== WHAT TO PRODUCE ==
Copy the records exactly, every one of them.

------ GIVEN DATA

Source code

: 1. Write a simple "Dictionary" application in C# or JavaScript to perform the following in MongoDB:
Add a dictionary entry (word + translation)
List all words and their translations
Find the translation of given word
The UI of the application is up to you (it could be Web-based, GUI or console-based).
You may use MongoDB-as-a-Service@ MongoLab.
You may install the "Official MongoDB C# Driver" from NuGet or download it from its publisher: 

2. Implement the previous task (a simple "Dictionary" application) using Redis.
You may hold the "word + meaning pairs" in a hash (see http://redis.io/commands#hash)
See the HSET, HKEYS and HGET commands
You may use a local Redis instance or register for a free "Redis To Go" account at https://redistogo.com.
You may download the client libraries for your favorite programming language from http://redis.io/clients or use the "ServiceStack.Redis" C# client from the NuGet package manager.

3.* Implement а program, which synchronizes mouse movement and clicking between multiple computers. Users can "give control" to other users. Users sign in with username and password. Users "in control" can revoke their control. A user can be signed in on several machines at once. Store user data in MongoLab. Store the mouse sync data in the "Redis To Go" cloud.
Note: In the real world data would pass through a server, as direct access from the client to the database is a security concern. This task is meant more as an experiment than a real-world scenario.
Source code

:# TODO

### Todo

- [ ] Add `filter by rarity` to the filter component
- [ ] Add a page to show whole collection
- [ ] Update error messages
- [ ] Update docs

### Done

------------

== EXPECTED OUTPUT ==
Source code

: 1. Write a simple "Dictionary" application in C# or JavaScript to perform the following in MongoDB:
Add a dictionary entry (word + translation)
List all words and their translations
Find the translation of given word
The UI of the application is up to you (it could be Web-based, GUI or console-based).
You may use MongoDB-as-a-Service@ MongoLab.
You may install the "Official MongoDB C# Driver" from NuGet or download it from its publisher: 

2. Implement the previous task (a simple "Dictionary" application) using Redis.
You may hold the "word + meaning pairs" in a hash (see http://redis.io/commands#hash)
See the HSET, HKEYS and HGET commands
You may use a local Redis instance or register for a free "Redis To Go" account at https://redistogo.com.
You may download the client libraries for your favorite programming language from http://redis.io/clients or use the "ServiceStack.Redis" C# client from the NuGet package manager.

3.* Implement а program, which synchronizes mouse movement and clicking between multiple computers. Users can "give control" to other users. Users sign in with username and password. Users "in control" can revoke their control. A user can be signed in on several machines at once. Store user data in MongoLab. Store the mouse sync data in the "Redis To Go" cloud.
Note: In the real world data would pass through a server, as direct access from the client to the database is a security concern. This task is meant more as an experiment than a real-world scenario.
Source code

:# TODO

### Todo

- [ ] Add `filter by rarity` to the filter component
- [ ] Add a page to show whole collection
- [ ] Update error messages
- [ ] Update docs

### Done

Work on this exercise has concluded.